Free Language Lessons for Computers by Dave Orr.
From the post:
50,000 relations from Wikipedia. 100,000 feature vectors from YouTube videos. 1.8 million historical infoboxes. 40 million entities derived from webpages. 11 billion Freebase entities in 800 million web documents. 350 billion words’ worth from books analyzed for syntax.
These are all datasets that we’ve shared with researchers around the world over the last year from Google Research.
A great summary of the major data drops by Google Research over the past year. In many cases including pointers to additional information on the datasets.
One that I have seen before and that strikes me as particularly relevant to topic maps is:
Dictionaries for linking Text, Entities, and Ideas
What is it: We created a large database of pairs of 175 million strings associated with 7.5 million concepts, annotated with counts, which were mined from Wikipedia. The concepts in this case are Wikipedia articles, and the strings are anchor text spans that link to the concepts in question.

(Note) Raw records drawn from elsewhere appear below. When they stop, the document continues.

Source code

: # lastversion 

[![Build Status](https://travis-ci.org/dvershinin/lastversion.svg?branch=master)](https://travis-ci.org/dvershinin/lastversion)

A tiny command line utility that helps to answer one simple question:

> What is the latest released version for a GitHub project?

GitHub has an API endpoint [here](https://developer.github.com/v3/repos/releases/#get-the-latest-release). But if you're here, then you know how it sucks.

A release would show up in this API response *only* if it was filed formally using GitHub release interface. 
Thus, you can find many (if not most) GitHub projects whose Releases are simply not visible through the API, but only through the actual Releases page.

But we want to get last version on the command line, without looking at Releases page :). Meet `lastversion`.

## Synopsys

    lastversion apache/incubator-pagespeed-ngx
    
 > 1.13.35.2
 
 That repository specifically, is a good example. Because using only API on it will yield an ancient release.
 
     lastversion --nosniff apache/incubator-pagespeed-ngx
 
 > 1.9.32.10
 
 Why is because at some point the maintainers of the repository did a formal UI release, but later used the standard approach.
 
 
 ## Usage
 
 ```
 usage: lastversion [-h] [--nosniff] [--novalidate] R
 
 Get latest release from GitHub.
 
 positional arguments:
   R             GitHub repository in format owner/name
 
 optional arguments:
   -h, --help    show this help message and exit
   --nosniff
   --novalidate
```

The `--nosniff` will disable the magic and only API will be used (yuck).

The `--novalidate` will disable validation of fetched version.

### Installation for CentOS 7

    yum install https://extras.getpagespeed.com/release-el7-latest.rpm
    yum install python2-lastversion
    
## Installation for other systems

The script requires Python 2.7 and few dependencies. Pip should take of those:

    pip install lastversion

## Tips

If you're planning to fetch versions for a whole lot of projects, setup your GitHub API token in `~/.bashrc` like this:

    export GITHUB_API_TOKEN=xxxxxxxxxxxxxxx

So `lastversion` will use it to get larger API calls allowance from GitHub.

Where can I find it: http://nlp.stanford.edu/pubs/crosswikis-data.tar.bz2
I want to know more: A description of the data, several examples, and ideas for uses for it can be found in a blog post or in the associated paper.
For most purposes, you would need far less than the full set of 7.5 million concepts. Imagine having the relevant concepts for a domain that was being automatically “tagged” as you composed prose about it.
Certainly less error-prone than marking concepts by hand!